Supplied data: Begin
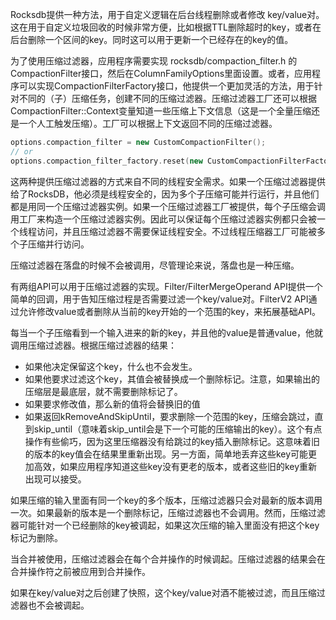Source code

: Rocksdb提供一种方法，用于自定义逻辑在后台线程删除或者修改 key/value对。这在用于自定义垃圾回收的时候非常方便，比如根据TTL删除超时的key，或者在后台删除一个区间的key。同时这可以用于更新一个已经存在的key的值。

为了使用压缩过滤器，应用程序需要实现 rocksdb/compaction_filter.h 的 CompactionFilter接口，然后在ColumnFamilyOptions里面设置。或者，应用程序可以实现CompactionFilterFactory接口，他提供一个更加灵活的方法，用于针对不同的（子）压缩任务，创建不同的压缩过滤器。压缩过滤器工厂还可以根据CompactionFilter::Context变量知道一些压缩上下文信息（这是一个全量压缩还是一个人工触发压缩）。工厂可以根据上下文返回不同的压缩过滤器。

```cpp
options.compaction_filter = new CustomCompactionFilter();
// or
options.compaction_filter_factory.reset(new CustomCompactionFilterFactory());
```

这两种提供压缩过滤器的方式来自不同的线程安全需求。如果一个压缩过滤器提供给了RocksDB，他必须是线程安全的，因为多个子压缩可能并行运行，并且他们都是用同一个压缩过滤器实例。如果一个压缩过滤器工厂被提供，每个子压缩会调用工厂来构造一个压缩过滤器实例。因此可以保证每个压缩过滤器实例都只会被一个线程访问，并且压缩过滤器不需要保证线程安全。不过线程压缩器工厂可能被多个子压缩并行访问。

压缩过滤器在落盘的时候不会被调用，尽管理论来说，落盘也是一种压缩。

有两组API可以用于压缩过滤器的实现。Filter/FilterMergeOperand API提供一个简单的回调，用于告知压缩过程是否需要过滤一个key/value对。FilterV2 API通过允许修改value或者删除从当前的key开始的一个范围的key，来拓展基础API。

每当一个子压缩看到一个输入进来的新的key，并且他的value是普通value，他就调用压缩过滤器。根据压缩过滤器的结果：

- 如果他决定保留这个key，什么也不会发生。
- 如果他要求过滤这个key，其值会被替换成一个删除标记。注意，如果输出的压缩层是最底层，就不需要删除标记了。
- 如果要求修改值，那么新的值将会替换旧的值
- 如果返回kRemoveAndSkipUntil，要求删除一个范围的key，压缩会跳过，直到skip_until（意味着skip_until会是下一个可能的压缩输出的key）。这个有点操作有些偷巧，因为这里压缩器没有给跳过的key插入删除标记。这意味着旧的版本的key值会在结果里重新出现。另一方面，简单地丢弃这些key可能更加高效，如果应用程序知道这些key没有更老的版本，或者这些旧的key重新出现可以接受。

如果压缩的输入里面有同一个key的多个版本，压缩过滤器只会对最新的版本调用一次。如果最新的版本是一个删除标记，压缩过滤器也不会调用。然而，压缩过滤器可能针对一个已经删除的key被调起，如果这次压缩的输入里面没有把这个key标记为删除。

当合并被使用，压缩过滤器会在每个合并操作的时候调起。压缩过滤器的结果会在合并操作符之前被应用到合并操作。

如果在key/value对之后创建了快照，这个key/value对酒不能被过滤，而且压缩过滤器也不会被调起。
Supplied data: End
Supplied data: Begin
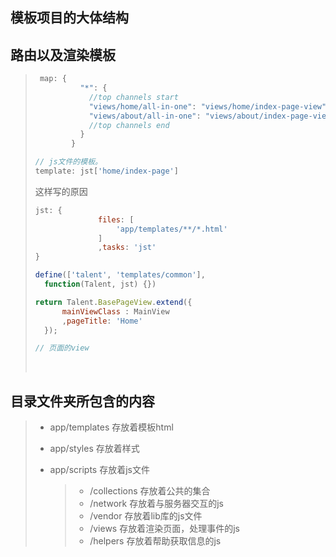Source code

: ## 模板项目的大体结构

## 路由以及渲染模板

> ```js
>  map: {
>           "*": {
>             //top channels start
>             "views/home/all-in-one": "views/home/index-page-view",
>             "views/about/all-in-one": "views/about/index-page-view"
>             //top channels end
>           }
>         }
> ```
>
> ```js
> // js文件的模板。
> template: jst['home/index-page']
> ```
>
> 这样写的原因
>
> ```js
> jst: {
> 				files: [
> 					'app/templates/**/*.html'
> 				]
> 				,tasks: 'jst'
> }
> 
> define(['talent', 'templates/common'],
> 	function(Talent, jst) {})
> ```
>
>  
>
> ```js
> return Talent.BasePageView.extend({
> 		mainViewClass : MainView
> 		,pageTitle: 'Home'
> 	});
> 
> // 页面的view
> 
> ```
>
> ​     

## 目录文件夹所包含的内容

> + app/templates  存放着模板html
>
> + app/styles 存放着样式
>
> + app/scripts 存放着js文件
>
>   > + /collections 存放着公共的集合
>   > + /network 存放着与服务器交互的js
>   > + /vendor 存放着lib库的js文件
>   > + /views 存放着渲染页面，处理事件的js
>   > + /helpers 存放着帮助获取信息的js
Supplied data: End
__Description of the task__.
Look through the data above for the string "views" and copy every line where it appears.

__Worked solution__.
>             "views/home/all-in-one": "views/home/index-page-view",
>             "views/about/all-in-one": "views/about/index-page-view"
>   > + /views 存放着渲染页面，处理事件的js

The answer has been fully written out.